_Task description_. The copy you produce must hold every record exactly, and none of the images.

_Dataset records_.
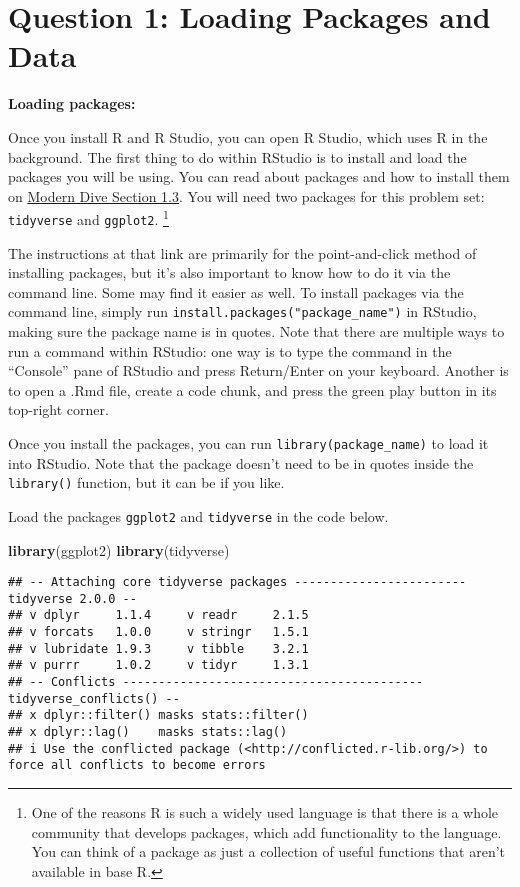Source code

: \documentclass[
]{article}
\newenvironment{Shaded}{\begin{snugshade}}{\end{snugshade}}
\newcommand{\FunctionTok}[1]{\textcolor[rgb]{0.13,0.29,0.53}{\textbf{#1}}}
\newcommand{\NormalTok}[1]{#1}
\begin{document}
\section{Question 1: Loading Packages and
Data}\label{question-1-loading-packages-and-data}

\textbf{Loading packages:}

Once you install R and R Studio, you can open R Studio, which uses R in
the background. The first thing to do within RStudio is to install and
load the packages you will be using. You can read about packages and how
to install them on
\href{https://moderndive.netlify.app/1-getting-started.html\#packages}{Modern
Dive Section 1.3}. You will need two packages for this problem set:
\texttt{tidyverse} and \texttt{ggplot2}.
\footnote{One of the reasons R is such a widely used language is that there is a whole community that develops packages, which add functionality to the language. You can think of a package as just a collection of useful functions that aren't available in base R.}

The instructions at that link are primarily for the point-and-click
method of installing packages, but it's also important to know how to do
it via the command line. Some may find it easier as well. To install
packages via the command line, simply run
\texttt{install.packages("package\_name")} in RStudio, making sure the
package name is in quotes. Note that there are multiple ways to run a
command within RStudio: one way is to type the command in the
``Console'' pane of RStudio and press Return/Enter on your keyboard.
Another is to open a .Rmd file, create a code chunk, and press the green
play button in its top-right corner.

Once you install the packages, you can run
\texttt{library(package\_name)} to load it into RStudio. Note that the
package doesn't need to be in quotes inside the \texttt{library()}
function, but it can be if you like.

Load the packages \texttt{ggplot2} and \texttt{tidyverse} in the code
below.

\begin{Shaded}
\begin{Highlighting}[]
\FunctionTok{library}\NormalTok{(ggplot2)}
\FunctionTok{library}\NormalTok{(tidyverse)}
\end{Highlighting}
\end{Shaded}

\begin{verbatim}
## -- Attaching core tidyverse packages ------------------------ tidyverse 2.0.0 --
## v dplyr     1.1.4     v readr     2.1.5
## v forcats   1.0.0     v stringr   1.5.1
## v lubridate 1.9.3     v tibble    3.2.1
## v purrr     1.0.2     v tidyr     1.3.1
## -- Conflicts ------------------------------------------ tidyverse_conflicts() --
## x dplyr::filter() masks stats::filter()
## x dplyr::lag()    masks stats::lag()
## i Use the conflicted package (<http://conflicted.r-lib.org/>) to force all conflicts to become errors
\end{verbatim}
\end{document}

_Solution to this exercise_.
Source code

: \documentclass[
]{article}
\newenvironment{Shaded}{\begin{snugshade}}{\end{snugshade}}
\newcommand{\FunctionTok}[1]{\textcolor[rgb]{0.13,0.29,0.53}{\textbf{#1}}}
\newcommand{\NormalTok}[1]{#1}
\begin{document}
\section{Question 1: Loading Packages and
Data}\label{question-1-loading-packages-and-data}

\textbf{Loading packages:}

Once you install R and R Studio, you can open R Studio, which uses R in
the background. The first thing to do within RStudio is to install and
load the packages you will be using. You can read about packages and how
to install them on
\href{https://moderndive.netlify.app/1-getting-started.html\#packages}{Modern
Dive Section 1.3}. You will need two packages for this problem set:
\texttt{tidyverse} and \texttt{ggplot2}.
\footnote{One of the reasons R is such a widely used language is that there is a whole community that develops packages, which add functionality to the language. You can think of a package as just a collection of useful functions that aren't available in base R.}

The instructions at that link are primarily for the point-and-click
method of installing packages, but it's also important to know how to do
it via the command line. Some may find it easier as well. To install
packages via the command line, simply run
\texttt{install.packages("package\_name")} in RStudio, making sure the
package name is in quotes. Note that there are multiple ways to run a
command within RStudio: one way is to type the command in the
``Console'' pane of RStudio and press Return/Enter on your keyboard.
Another is to open a .Rmd file, create a code chunk, and press the green
play button in its top-right corner.

Once you install the packages, you can run
\texttt{library(package\_name)} to load it into RStudio. Note that the
package doesn't need to be in quotes inside the \texttt{library()}
function, but it can be if you like.

Load the packages \texttt{ggplot2} and \texttt{tidyverse} in the code
below.

\begin{Shaded}
\begin{Highlighting}[]
\FunctionTok{library}\NormalTok{(ggplot2)}
\FunctionTok{library}\NormalTok{(tidyverse)}
\end{Highlighting}
\end{Shaded}

\begin{verbatim}
## -- Attaching core tidyverse packages ------------------------ tidyverse 2.0.0 --
## v dplyr     1.1.4     v readr     2.1.5
## v forcats   1.0.0     v stringr   1.5.1
## v lubridate 1.9.3     v tibble    3.2.1
## v purrr     1.0.2     v tidyr     1.3.1
## -- Conflicts ------------------------------------------ tidyverse_conflicts() --
## x dplyr::filter() masks stats::filter()
## x dplyr::lag()    masks stats::lag()
## i Use the conflicted package (<http://conflicted.r-lib.org/>) to force all conflicts to become errors
\end{verbatim}
\end{document}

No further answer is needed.